Statistical analyses were conducted by using SPSS version 19.0 (SPSS Inc, Chicago, IL), SAS version 9.2 (SAS Institute, Inc, Cary, NC), and SUDAAN version 10.0 (Research Triangle Institute, Research Triangle Park, NC). CPSC-developed sample weights, which include adjustments for sampling changes, were applied to calculate national estimates.25 All reported results are based on weighted data and are accompanied by 95% confidence intervals (CIs) when applicable. National injury rates were calculated per 100 000 US children aged ≤17 years by using annual US Census Bureau July 1 population estimates.29,30 Weighted linear regression analyses of annual injury rates were conducted to test for trends, and χ2 analyses and relative risks (RRs) with 95% CIs were calculated to compare sample subgroups. All statistical tests were considered significant at α = .05. Subgroups with <20 actual cases were excluded from analyses to eliminate instabilities due to small sample sizes. The institutional review board at the authors’ institution approved this study.

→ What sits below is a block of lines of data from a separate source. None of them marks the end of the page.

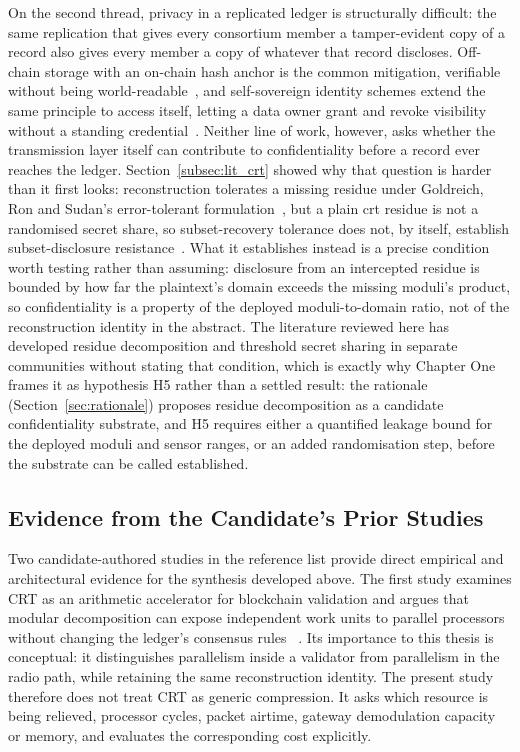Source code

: \documentclass[12pt,a4paper,oneside]{book}
\begin{document}
On the second thread, privacy in a replicated ledger is structurally
difficult: the same replication that gives every consortium member a
tamper-evident copy of a record also gives every member a copy of whatever
that record discloses. Off-chain storage with an on-chain hash anchor is
the common mitigation, verifiable without being
world-readable~\cite{kim2023privacy}, and self-sovereign identity schemes
extend the same principle to access itself, letting a data owner grant and
revoke visibility without a standing
credential~\cite{amraouy2025ssi}. Neither line of work, however, asks
whether the transmission layer itself can contribute to confidentiality
before a record ever reaches the ledger. Section~\ref{subsec:lit_crt}
showed why that question is harder than it first looks: reconstruction
tolerates a missing residue under Goldreich, Ron and Sudan's
error-tolerant formulation~\cite{goldreich1999china}, but a plain
\gls{crt} residue is not a randomised secret share, so subset-recovery
tolerance does not, by itself, establish subset-disclosure
resistance~\cite{shoup2009computational}. What it establishes instead is
a precise condition worth testing rather than assuming: disclosure from
an intercepted residue is bounded by how far the plaintext's domain
exceeds the missing moduli's product, so confidentiality is a property of
the deployed moduli-to-domain ratio, not of the reconstruction identity
in the abstract. The literature reviewed here has developed residue
decomposition and threshold secret sharing in separate communities
without stating that condition, which is exactly why Chapter One frames
it as hypothesis H5 rather than a settled result: the rationale
(Section~\ref{sec:rationale}) proposes residue decomposition as a
candidate confidentiality substrate, and H5 requires either a quantified
leakage bound for the deployed moduli and sensor ranges, or an added
randomisation step, before the substrate can be called established.

\subsection{Evidence from the Candidate's Prior Studies}
\label{subsec:lit_candidate_studies}

Two candidate-authored studies in the reference list provide direct empirical
and architectural evidence for the synthesis developed above. The first study
examines CRT as an arithmetic accelerator for blockchain validation and argues
that modular decomposition can expose independent work units to parallel
processors without changing the ledger's consensus rules
~\cite{beloa2025bitcoincrt}. Its importance to this thesis is conceptual:
it distinguishes parallelism inside a validator from parallelism in the radio
path, while retaining the same reconstruction identity. The present study
therefore does not treat CRT as generic compression. It asks which resource is
being relieved, processor cycles, packet airtime, gateway demodulation capacity
or memory, and evaluates the corresponding cost explicitly.
\end{document}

National Estimates, Injury Rates, and Trends Over Time
An estimated 64 657 (95% CI: 32 420–96 893) children aged ≤17 years were treated in US hospital EDs for bouncer-related injuries from 1990 to 2010. Patients aged 0 to 5 years accounted for 35.8%, patients aged 6 to 12 years accounted for 54.0%, and patients aged 13 to 17 years accounted for 10.2% of total cases. The mean age was 7.50 years (95% CI: 7.17–7.83). Male patients accounted for 54.6% of injuries (Fig 1).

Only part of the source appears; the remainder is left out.